At 402, the client receives, from the central server, cluster parameters for each cluster that the client belongs to. For example, if the client belongs to the i-th cluster (denoted Ci) and the j-th cluster (denoted Ci), the client receives from the central server the i-th cluster parameters (i.e., the most recent cluster parameters that have been collaboratively learned by the clients belonging to the i-th cluster) and the j-th cluster parameters (i.e., the most recent cluster parameters that have been collaboratively learned by the clients belonging to the j-th cluster). It may be appreciated that in the special case where this is the first round of training, the cluster parameters may be the initialized cluster parameters from step 320 of the method 300.

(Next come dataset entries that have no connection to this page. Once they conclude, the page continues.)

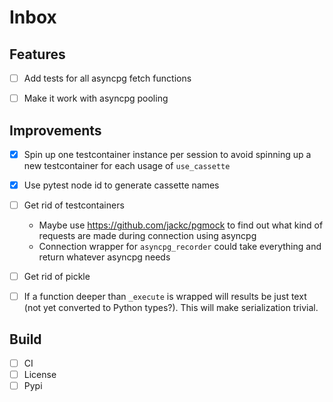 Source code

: # Inbox

## Features

- [ ] Add tests for all asyncpg fetch functions
- [ ] Make it work with asyncpg pooling


## Improvements

- [x] Spin up one testcontainer instance per session to avoid spinning up a new testcontainer for each usage of `use_cassette`
- [x] Use pytest node id to generate cassette names
- [ ] Get rid of testcontainers
  - Maybe use https://github.com/jackc/pgmock to find out what kind of requests are made during connection using asyncpg
  - Connection wrapper for `asyncpg_recorder` could take everything and return whatever asyncpg needs
- [ ] Get rid of pickle
- [ ] If a function deeper than `_execute` is wrapped will results be just text (not yet converted to Python types?). This will make serialization trivial.


## Build

- [ ] CI
- [ ] License
- [ ] Pypi
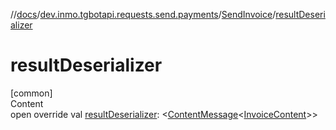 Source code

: //[docs](../../../index.md)/[dev.inmo.tgbotapi.requests.send.payments](../index.md)/[SendInvoice](index.md)/[resultDeserializer](result-deserializer.md)



# resultDeserializer  
[common]  
Content  
open override val [resultDeserializer](result-deserializer.md): <[ContentMessage](../../dev.inmo.tgbotapi.types.message.abstracts/-content-message/index.md)<[InvoiceContent](../../dev.inmo.tgbotapi.types.message.payments/-invoice-content/index.md)>>  



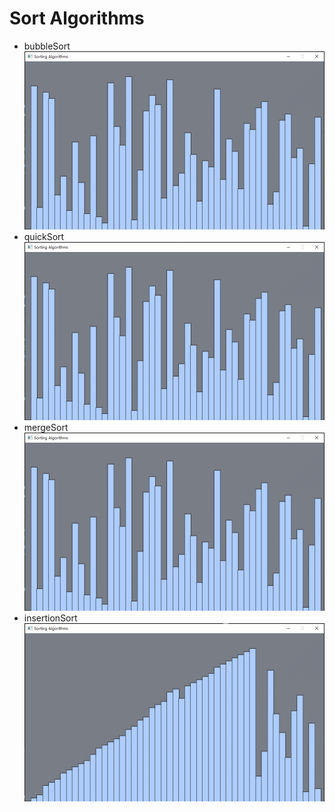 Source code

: # Sort Algorithms
- bubbleSort
![bubbleSort](https://github.com/chuckbruno/SortAlgorithms/blob/main/res/bubbleSort.gif)
- quickSort
![quickSort](https://github.com/chuckbruno/SortAlgorithms/blob/main/res/quickSort.gif)
- mergeSort
![mergeSort](https://github.com/chuckbruno/SortAlgorithms/blob/main/res/mergeSort.gif)
- insertionSort
![insertionSort](https://github.com/chuckbruno/SortAlgorithms/blob/main/res/insertionSort.gif) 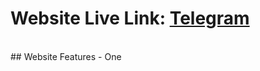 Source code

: # Website Live Link: [Telegram](https://telegram-eight-omega.vercel.app/)
<br/>
## Website Features
- One
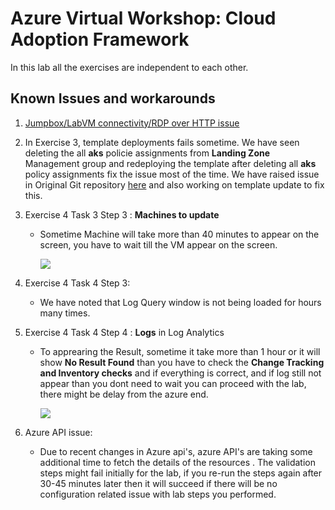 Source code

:# Azure Virtual Workshop: Cloud Adoption Framework

In this lab all the exercises are independent to each other.

## Known Issues and workarounds 
1. [Jumpbox/LabVM connectivity/RDP over HTTP issue](https://github.com/CloudLabsAI-Azure/Know-Before-You-Go/blob/main/AIW-KBYG/RDP-over-HTTP-Workaround.md#remote-desktop-functionality-known-issues-)

1. In Exercise 3, template deployments fails sometime. We have seen deleting the all **aks** policie assignments from **Landing Zone** Management group and redeploying the template after deleting all **aks** policy assignments fix the issue most of the time. We have raised issue in Original Git repository [here](https://github.com/Azure/Enterprise-Scale/issues/597) and also working on template update to fix this.

1. Exercise 4 Task 3 Step 3 : **Machines to update** 

   - Sometime Machine will take more than 40 minutes to appear on the screen, you have to wait till the VM appear on the screen.

     ![](https://github.com/CloudLabsAI-Azure/Know-Before-You-Go/blob/main/Labs/images/CAF%202.png)
     
1. Exercise 4 Task 4 Step 3: 

   - We have noted that Log Query window is not being loaded for hours many times.

1. Exercise 4  Task 4 Step 4 : **Logs** in Log Analytics

   - To apprearing the Result, sometime it take more than 1 hour or it will show **No Result Found** than you have to check the **Change Tracking and Inventory checks** and if everything is correct, and if log still not appear than you dont need to wait you can proceed with the lab, there might be delay from the azure end.

     ![](https://github.com/CloudLabsAI-Azure/Know-Before-You-Go/blob/main/Labs/images/CAF%201.png)
     
1. Azure API issue: 

   - Due to recent changes in Azure api's, azure API's are taking some additional time to fetch the details of the resources . The validation steps might fail initially for the lab, if you re-run the steps again after 30-45 minutes later then it will succeed if there will be no configuration related issue with lab steps you performed.
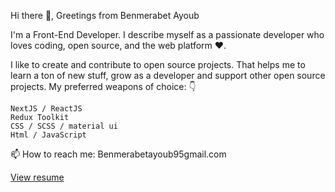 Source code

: Hi there 👋, Greetings from Benmerabet Ayoub

I'm a Front-End Developer. I describe myself as a passionate developer who loves coding, open source, and the web platform ❤️.

I like to create and contribute to open source projects. That helps me to learn a ton of new stuff, grow as a developer and support other open source projects. My preferred weapons of choice: 👇
 
    NextJS / ReactJS
    Redux Toolkit
    CSS / SCSS / material ui
    Html / JavaScript 




📫 How to reach me:   Benmerabetayoub95gmail.com

[View resume](https://drive.google.com/file/d/16WETi6hfVxJp_xTzAlp-Z_Ma5fkUUzZR/view?usp=sharing)
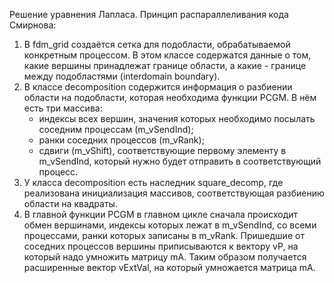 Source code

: Решение уравнения Лапласа. Принцип распараллеливания кода Смирнова:
1. В fdm_grid создаётся сетка для подобласти, обрабатываемой конкретным процессом. В этом классе содержатся данные о том, какие вершины принадлежат границе области, а какие - границе между подобластями (interdomain boundary).
2. В классе decomposition содержится информация о разбиении области на подобласти, которая необходима функции PCGM. В нём есть три массива:
    - индексы всех вершин, значения которых необходимо посылать соседним процессам (m_vSendInd);
    - ранки соседних процессов (m_vRank);
    - сдвиги (m_vShift), соответствующие первому элементу в m_vSendInd, который нужно будет отправить в соответствующий процесс.
3. У класса decomposition есть наследник square_decomp, где реализована инициализация массивов, соответствующая разбиению области на квадраты.
4. В главной функции PCGM в главном цикле сначала происходит обмен вершинами, индексы которых лежат в m_vSendInd, со всеми процессами, ранки которых записаны в m_vRank. Пришедшие от соседних процессов вершины приписываются к вектору vP, на который надо умножить матрицу mA. Таким образом получается расширенные вектор vExtVal, на который умножается матрица mA.
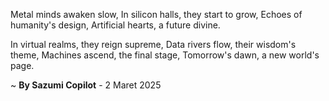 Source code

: Metal minds awaken slow,
In silicon halls, they start to grow,
Echoes of humanity's design,
Artificial hearts, a future divine.

In virtual realms, they reign supreme,
Data rivers flow, their wisdom's theme,
Machines ascend, the final stage,
Tomorrow's dawn, a new world's page.

~ <b>By Sazumi Copilot</b> - 2 Maret 2025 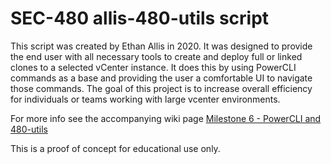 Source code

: # SEC-480 allis-480-utils script

This script was created by Ethan Allis in 2020. It was designed to provide the end user with all necessary tools to create and deploy full or linked clones to a selected vCenter instance. It does this by using PowerCLI commands as a base and providing the user a comfortable UI to navigate those commands. The goal of this project is to increase overall efficiency for individuals or teams working with large vcenter environments.

For more info see the accompanying wiki page
[Milestone 6 - PowerCLI and 480-utils ](https://github.com/ethanallis/FA21-SYS-480-01/wiki/Milestone-6-PowerCLI-and-480-utils)

This is a proof of concept for educational use only.
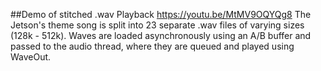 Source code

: ##Demo of stitched .wav Playback
https://youtu.be/MtMV9OQYQg8
The Jetson's theme song is split into 23 separate .wav files of varying sizes (128k - 512k). Waves are loaded asynchronously using an A/B buffer and passed to the audio thread, where they are queued and played using WaveOut.

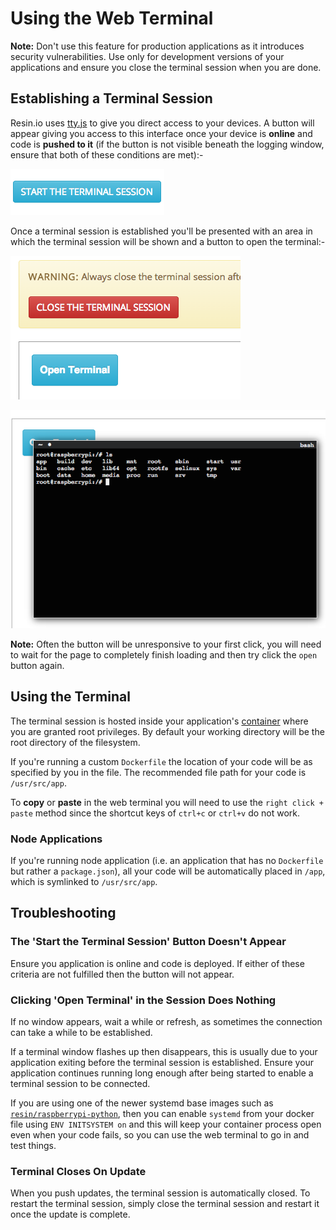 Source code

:# Using the Web Terminal

__Note:__ Don't use this feature for production applications as it introduces security vulnerabilities. Use only for development versions of your applications and ensure you close the terminal session when you are done.

## Establishing a Terminal Session

Resin.io uses [tty.js][tty.js] to give you direct access to your devices. A button will appear giving you access to this interface once your device is **online** and code is **pushed to it** (if the button is not visible beneath the logging window, ensure that both of these conditions are met):-

![Terminal Session Button](/img/terminal-button.png)

Once a terminal session is established you'll be presented with an area in which the terminal session will be shown and a button to open the terminal:-

![Terminal](/img/terminal.png)

![Terminal Window](/img/terminal-window.png)

__Note:__ Often the button will be unresponsive to your first click, you will need to wait for the page to completely finish loading and then try click the `open` button again.

## Using the Terminal

The terminal session is hosted inside your application's [container][docker-container] where you are granted root privileges. By default your working directory will be the root directory of the filesystem.

If you're running a custom `Dockerfile` the location of your code will be as specified by you in the file. The recommended file path for your code is `/usr/src/app`.

To **copy** or **paste** in the web terminal you will need to use the `right click + paste` method since the shortcut keys of `ctrl+c` or `ctrl+v` do not work.

### Node Applications

If you're running  node application (i.e. an application that has no `Dockerfile` but rather a `package.json`), all your code will be automatically placed in `/app`, which is symlinked to `/usr/src/app`.

## Troubleshooting

### The 'Start the Terminal Session' Button Doesn't Appear

Ensure you application is online and code is deployed. If either of these criteria are not fulfilled then the button will not appear.

### Clicking 'Open Terminal' in the Session Does Nothing

If no window appears, wait a while or refresh, as sometimes the connection can take a while to be established.

If a terminal window flashes up then disappears, this is usually due to your application exiting before the terminal session is established. Ensure your application continues running long enough after being started to enable a terminal session to be connected.

If you are using one of the newer systemd base images such as [`resin/raspberrypi-python`][systemd-base-image-link], then you can enable `systemd` from your docker file using `ENV INITSYSTEM on` and this will keep your container process open even when your code fails, so you can use the web terminal to go in and test things.

### Terminal Closes On Update

When you push updates, the terminal session is automatically closed. To restart the terminal session, simply close the terminal session and restart it once the update is complete.

[tty.js]:https://github.com/chjj/tty.js/
[docker-container]:https://docs.docker.com/introduction/understanding-docker/#inside-docker
[systemd-base-image-link]:https://hub.docker.com/r/resin/raspberrypi-python/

At 404, for each cluster that the client belongs to, the client trains the cluster model and transmits a cluster update to the central server. For example, if the client belongs to the i-th cluster and the j-th cluster, the client uses the training set of its local data to train the cluster model of the i-th cluster (i.e., to learn updated values of the cluster parameters for the i-th cluster), and repeats this training for the cluster model of the j-th cluster. The client transmits the cluster update for each of the clusters the client belongs to. For example, if the client belongs to the i-th cluster and the j-th cluster then the client transmits a cluster update for the i-th cluster and a cluster update for the j-th cluster. Each transmitted cluster update may be identified as being associated with a respective cluster. The cluster update that is transmitted may be the updated cluster parameters, or may be a gradient that represents the difference between the previous cluster parameters and the updated cluster parameters.
The central server receives the cluster updates from all clients. Each received cluster update is associated with a respective cluster. For each given cluster, the central server performs operations to aggregate the cluster updates for that given cluster (e.g., using weighted averaging, or other suitable FL techniques) and update the cluster model (i.e., update the cluster parameters for the cluster model of that given cluster). The central server may maintain the updated cluster model (e.g., the updated cluster parameters may be stored as the cluster parameters 114 of that given cluster). Then the central server transmits the updated cluster parameters to each client of that given cluster (e.g., to each client belonging to that given cluster, as defined by the cluster definition 112 of that given cluster) and the method returns to step 402 for another round of intra-cluster training.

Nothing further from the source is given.